I wasn’t planning on baking anything last night, but I had some free time and wanted to make something, so I tried to decide what I wanted. At first I settled on chocolate chip cookies, but I thought it’d be worthwhile to try something new and then I remembered a recipe I had come across for chocolate chip yogurt muffins. I know, it sounds kind of weird, but they ended up being kind of normal. Well…not exactly.

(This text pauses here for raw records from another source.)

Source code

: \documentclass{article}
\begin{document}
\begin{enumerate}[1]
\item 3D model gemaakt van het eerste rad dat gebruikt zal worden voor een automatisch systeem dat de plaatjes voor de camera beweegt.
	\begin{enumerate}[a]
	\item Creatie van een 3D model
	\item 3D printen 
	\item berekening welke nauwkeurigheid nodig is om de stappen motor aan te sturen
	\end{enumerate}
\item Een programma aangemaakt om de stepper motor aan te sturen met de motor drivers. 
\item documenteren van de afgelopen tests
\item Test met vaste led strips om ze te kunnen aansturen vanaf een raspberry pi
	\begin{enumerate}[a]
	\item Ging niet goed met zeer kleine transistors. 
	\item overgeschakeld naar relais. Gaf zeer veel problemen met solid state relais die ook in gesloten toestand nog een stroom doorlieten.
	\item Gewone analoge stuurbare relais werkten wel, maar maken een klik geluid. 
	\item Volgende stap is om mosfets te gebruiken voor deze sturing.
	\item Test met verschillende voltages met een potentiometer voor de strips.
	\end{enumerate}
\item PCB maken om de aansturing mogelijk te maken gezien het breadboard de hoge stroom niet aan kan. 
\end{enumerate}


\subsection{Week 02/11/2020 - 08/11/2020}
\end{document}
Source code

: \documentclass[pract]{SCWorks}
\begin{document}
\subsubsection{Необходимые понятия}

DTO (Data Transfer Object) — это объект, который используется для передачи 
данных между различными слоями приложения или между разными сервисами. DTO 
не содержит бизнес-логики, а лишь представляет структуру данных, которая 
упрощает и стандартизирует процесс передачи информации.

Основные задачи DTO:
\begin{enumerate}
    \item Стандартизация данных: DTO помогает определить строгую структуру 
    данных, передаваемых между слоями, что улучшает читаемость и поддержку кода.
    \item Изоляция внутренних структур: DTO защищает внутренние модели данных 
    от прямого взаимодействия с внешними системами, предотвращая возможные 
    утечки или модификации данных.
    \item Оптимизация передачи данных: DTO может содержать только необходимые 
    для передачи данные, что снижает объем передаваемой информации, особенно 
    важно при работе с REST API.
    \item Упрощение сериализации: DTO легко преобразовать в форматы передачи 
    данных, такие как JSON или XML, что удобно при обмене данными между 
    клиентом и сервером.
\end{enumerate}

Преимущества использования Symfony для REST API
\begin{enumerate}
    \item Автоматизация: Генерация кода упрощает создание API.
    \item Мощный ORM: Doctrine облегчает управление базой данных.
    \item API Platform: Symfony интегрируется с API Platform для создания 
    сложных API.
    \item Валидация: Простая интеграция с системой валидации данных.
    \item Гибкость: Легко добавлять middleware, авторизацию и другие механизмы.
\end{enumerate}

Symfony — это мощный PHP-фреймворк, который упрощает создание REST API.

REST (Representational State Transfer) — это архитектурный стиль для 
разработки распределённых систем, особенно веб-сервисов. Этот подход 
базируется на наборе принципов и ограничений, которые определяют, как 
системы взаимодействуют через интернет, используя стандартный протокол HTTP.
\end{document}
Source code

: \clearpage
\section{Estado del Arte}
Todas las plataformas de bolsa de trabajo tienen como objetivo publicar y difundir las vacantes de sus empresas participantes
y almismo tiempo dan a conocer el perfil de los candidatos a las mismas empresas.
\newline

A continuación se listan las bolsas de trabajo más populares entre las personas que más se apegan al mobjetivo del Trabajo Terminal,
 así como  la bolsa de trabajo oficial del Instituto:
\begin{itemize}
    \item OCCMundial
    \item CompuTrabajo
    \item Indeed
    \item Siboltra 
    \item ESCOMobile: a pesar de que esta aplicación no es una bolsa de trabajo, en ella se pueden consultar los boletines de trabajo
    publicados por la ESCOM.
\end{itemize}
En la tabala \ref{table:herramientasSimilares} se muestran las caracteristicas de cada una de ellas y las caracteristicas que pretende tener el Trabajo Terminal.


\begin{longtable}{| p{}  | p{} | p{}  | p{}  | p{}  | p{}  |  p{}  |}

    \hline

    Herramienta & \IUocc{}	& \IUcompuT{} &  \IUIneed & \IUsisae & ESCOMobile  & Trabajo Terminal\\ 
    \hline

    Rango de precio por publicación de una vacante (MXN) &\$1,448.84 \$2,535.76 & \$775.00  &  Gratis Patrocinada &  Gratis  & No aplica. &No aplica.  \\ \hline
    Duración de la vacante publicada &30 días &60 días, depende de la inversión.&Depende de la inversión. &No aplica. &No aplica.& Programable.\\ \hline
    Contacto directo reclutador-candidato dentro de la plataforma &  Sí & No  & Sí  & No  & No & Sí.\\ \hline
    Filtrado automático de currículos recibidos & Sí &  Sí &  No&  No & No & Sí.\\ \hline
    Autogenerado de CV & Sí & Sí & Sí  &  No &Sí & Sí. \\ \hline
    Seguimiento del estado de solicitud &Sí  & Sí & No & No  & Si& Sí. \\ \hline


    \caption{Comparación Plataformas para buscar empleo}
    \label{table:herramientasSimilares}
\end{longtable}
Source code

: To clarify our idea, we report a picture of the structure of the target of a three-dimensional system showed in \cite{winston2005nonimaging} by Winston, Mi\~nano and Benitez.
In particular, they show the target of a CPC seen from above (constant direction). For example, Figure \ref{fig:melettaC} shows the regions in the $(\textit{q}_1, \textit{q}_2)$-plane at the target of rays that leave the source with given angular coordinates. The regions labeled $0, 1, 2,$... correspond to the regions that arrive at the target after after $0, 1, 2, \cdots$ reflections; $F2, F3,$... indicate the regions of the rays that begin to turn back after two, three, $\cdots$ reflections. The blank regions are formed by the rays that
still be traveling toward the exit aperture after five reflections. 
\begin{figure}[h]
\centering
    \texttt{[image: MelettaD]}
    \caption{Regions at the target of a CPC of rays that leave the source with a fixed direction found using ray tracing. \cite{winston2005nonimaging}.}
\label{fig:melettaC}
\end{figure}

Anyways, here’s the recipe from thefreshloaf.com after I made a few tweaks
Heat oven to 375F.
DRY:
1 cup unbleached all-purpose flour
1/2 cup whole wheat flour
1 tsp. baking powder
1 tsp. baking soda
1/4 cup brown sugar
1/4 tsp. cinnamon
1/2 cup chocolate chips
WET:
1 beaten egg
6 oz. low fat vanilla yogurt
1/4 cup milk
1/4 cup melted butter or margarine
1 tsp. vanilla extract
Combine all dry ingredients (including options) in a large bowl, and wet ones in a smaller bowl. Add wet ingredients to the dry ones. Stir only till moistened.
Fill large or small muffin tins 3/4 full. Bake about 16-18 minutes for large muffins; 12-13 minutes for minis.
The original recipe says that they freeze well. I’ll probably freeze a few just to test it out.

So here they are. They came out pretty well. They’re not nearly as rich as some muffins, which may or may not be obvious based on the ingredient list, but they’re good. They’re moist and tender, slightly sweet and have a nice hint of vanilla from both the yogurt and the extract. The originally recipe also says you can use any number of things in place of or in addition to the chocolate chips, like blueberries or chopped nuts, etc. so that may be in order for the next go. But for now, I’ll enjoy these.